# About this exercise:
Extract every line below that contains the word "rate".

# Dataset extract:

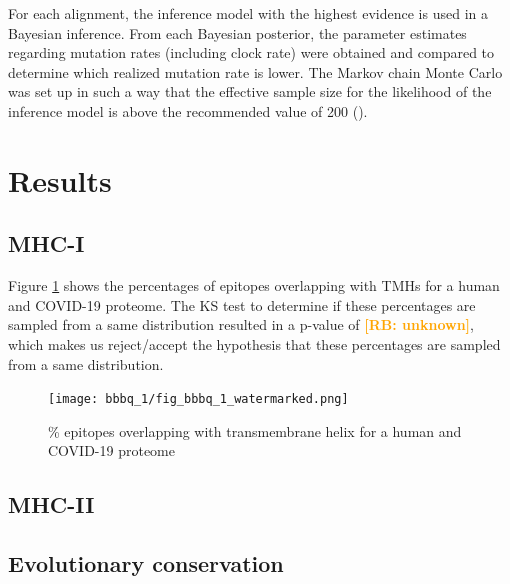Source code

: \documentclass{article}
\newcommand{\richel}[1]{\textcolor{orange}{\textbf{[RB: #1]}}}
\begin{document}
	For each alignment, the inference model with the highest evidence
	is used in a Bayesian inference. From each Bayesian posterior,
	the parameter estimates regarding mutation rates (including clock rate)
	were obtained and compared to determine which realized mutation rate is lower.
	The Markov chain Monte Carlo was set up in such a way that the effective sample
	size for the likelihood of the inference model is above the recommended value
	of 200 (\cite{bouckaert2014beast}).
\fi

\section{Results}

\subsection{MHC-I}

Figure \ref{fig:1} shows the percentages of epitopes overlapping 
with TMHs for a human and COVID-19 proteome.
The KS test to determine if these percentages are sampled from
a same distribution resulted in a p-value of \richel{unknown},
which makes us reject/accept the hypothesis that these percentages
are sampled from a same distribution. 

\begin{figure}[!htbp]
  \texttt{[image: bbbq\_1/fig\_bbbq\_1\_watermarked.png]}
  \caption{
    \% epitopes overlapping with transmembrane helix
    for a human and COVID-19 proteome
  }
  \label{fig:1}
\end{figure}



\subsection{MHC-II}

\subsection{Evolutionary conservation}
\end{document}
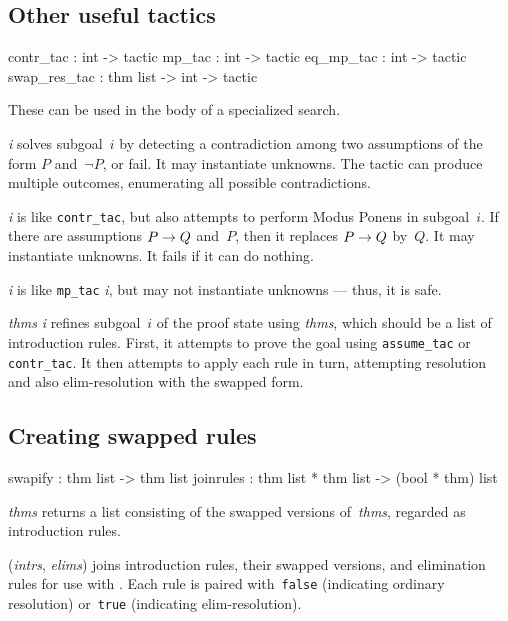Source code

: \subsection{Other useful tactics}
\begin{ttbox} 
contr_tac    :             int -> tactic
mp_tac       :             int -> tactic
eq_mp_tac    :             int -> tactic
swap_res_tac : thm list -> int -> tactic
\end{ttbox}
These can be used in the body of a specialized search.
\begin{ttdescription}
\item[\ttindexbold{contr_tac} {\it i}]
  solves subgoal~$i$ by detecting a contradiction among two assumptions of
  the form $P$ and~$\neg P$, or fail.  It may instantiate unknowns.  The
  tactic can produce multiple outcomes, enumerating all possible
  contradictions.

\item[\ttindexbold{mp_tac} {\it i}] 
is like \texttt{contr_tac}, but also attempts to perform Modus Ponens in
subgoal~$i$.  If there are assumptions $P\rightarrow Q$ and~$P$, then it replaces
$P\rightarrow Q$ by~$Q$.  It may instantiate unknowns.  It fails if it can do
nothing.

\item[\ttindexbold{eq_mp_tac} {\it i}] 
is like \texttt{mp_tac} {\it i}, but may not instantiate unknowns --- thus, it
is safe.

\item[\ttindexbold{swap_res_tac} {\it thms} {\it i}] refines subgoal~$i$ of
the proof state using {\it thms}, which should be a list of introduction
rules.  First, it attempts to prove the goal using \texttt{assume_tac} or
\texttt{contr_tac}.  It then attempts to apply each rule in turn, attempting
resolution and also elim-resolution with the swapped form.
\end{ttdescription}

\subsection{Creating swapped rules}
\begin{ttbox} 
swapify   : thm list -> thm list
joinrules : thm list * thm list -> (bool * thm) list
\end{ttbox}
\begin{ttdescription}
\item[\ttindexbold{swapify} {\it thms}] returns a list consisting of the
swapped versions of~{\it thms}, regarded as introduction rules.

\item[\ttindexbold{joinrules} ({\it intrs}, {\it elims})]
joins introduction rules, their swapped versions, and elimination rules for
use with .  Each rule is paired with~\texttt{false}
(indicating ordinary resolution) or~\texttt{true} (indicating
elim-resolution).
\end{ttdescription}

# Worked solution:
	the parameter estimates regarding mutation rates (including clock rate)
	were obtained and compared to determine which realized mutation rate is lower.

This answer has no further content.